*WORK TO BE COMPLETED*: From the records below, transcribe only the lines running from the one with "The server maintains" through the one with "When the threads". Keep both of those end lines.

Top of RECORDS SUPPLIED

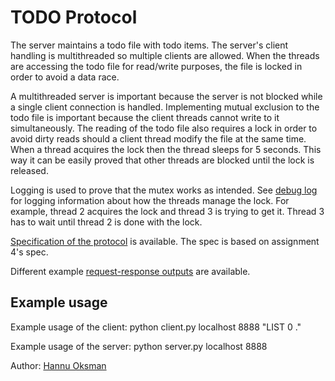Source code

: # TODO Protocol

The server maintains a todo file with todo items.
The server's client handling is multithreaded so multiple clients are allowed.
When the threads are accessing the todo file for read/write purposes, the file is locked in order to avoid a data race.

A multithreaded server is important because the server is not blocked while a single client connection is handled.
Implementing mutual exclusion to the todo file is important because the client threads cannot write to it simultaneously.
The reading of the todo file also requires a lock in order to avoid dirty reads should a client thread modify the file at the same time.
When a thread acquires the lock then the thread sleeps for 5 seconds.
This way it can be easily proved that other threads are blocked until the lock is released.

Logging is used to prove that the mutex works as intended.
See [debug log](debug.log) for logging information about how the threads manage the lock.
For example, thread 2 acquires the lock and thread 3 is trying to get it.
Thread 3 has to wait until thread 2 is done with the lock.

[Specification of the protocol](spec.md) is available. The spec is based on assignment 4's spec.

Different example [request-response outputs](outputs.md) are available.

## Example usage

Example usage of the client: python client.py localhost 8888 "LIST 0 ."

Example usage of the server: python server.py localhost 8888

Author: [Hannu Oksman](https://student.labranet.jamk.fi/~L2912/)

Bottom of RECORDS SUPPLIED

*SOLVED EXERCISE*:
The server maintains a todo file with todo items.
The server's client handling is multithreaded so multiple clients are allowed.
When the threads are accessing the todo file for read/write purposes, the file is locked in order to avoid a data race.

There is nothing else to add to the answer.